O tempo fecha. As possibilidades de estio são parcas. A liberdade é esmagada. O ciclo que se renova é sempre o mesmo, piorado. O aprofundamento caótico da existência cada vez mais preso às determinações do relógio. Engraçado como o tempo se faz soberano. Prende-se a ele; as almas clamam por mais velocidade. O relógio é covarde: prende sem causa, atira por trás. Ócio é crime, já que o tempo é valor. E valor que se preze, não aceita desperdício. Tudo deve ser otimizado. Não se carece mais de um rei-mandão de carne e osso. Os que assim são, foram todos sucumbidos no reino abstrato do Relógio-rei. Nada pode subvertê-lo. Todos o reverenciam. Inclusive aqueles que, nos dias idos, combateram-no.
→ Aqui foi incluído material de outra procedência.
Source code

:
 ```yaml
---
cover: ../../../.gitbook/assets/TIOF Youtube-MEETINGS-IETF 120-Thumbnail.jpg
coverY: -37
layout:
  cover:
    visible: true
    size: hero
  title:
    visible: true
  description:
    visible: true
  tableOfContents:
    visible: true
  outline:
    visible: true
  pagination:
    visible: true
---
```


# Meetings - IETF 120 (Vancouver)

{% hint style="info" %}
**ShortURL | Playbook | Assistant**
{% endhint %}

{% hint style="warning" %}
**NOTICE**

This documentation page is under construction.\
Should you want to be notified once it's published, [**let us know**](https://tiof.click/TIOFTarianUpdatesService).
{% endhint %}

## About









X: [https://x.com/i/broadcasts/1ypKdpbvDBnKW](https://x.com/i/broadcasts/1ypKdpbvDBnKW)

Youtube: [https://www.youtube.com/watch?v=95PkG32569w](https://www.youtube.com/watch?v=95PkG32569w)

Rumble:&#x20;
Foi-se submetendo tudo: até as plantas e as galinhas têm crescimento coordenado e programado. Passou o tempo previsto, são descartados como detritos inúteis. Somos inúteis. Nossos relacionamentos são programados; o lazer é extensão do comando do tempo otimizado. Até as viagens - físicas ou mentais - possuem roteiro definido: não podem ser aleatórias ou por acaso. As estradas, por mais desabitadas, possuem placas indicando o melhor ponto para uma vista perfeita da paisagem - esta também determinada -, o melhor ângulo para um retrato em família. O tempo abre. Mas abre o seu próprio domínio. O estio é somente seu; a liberdade não dá a outro. Renova-se, a cada novo invento, o ciclo de dominação. O controle total é transubstanciado em autonomia individual. As vontades são singularmente definidas, de uma forma ou outra - e sempre em abstrato, imperceptível - pelo Relógio-rei.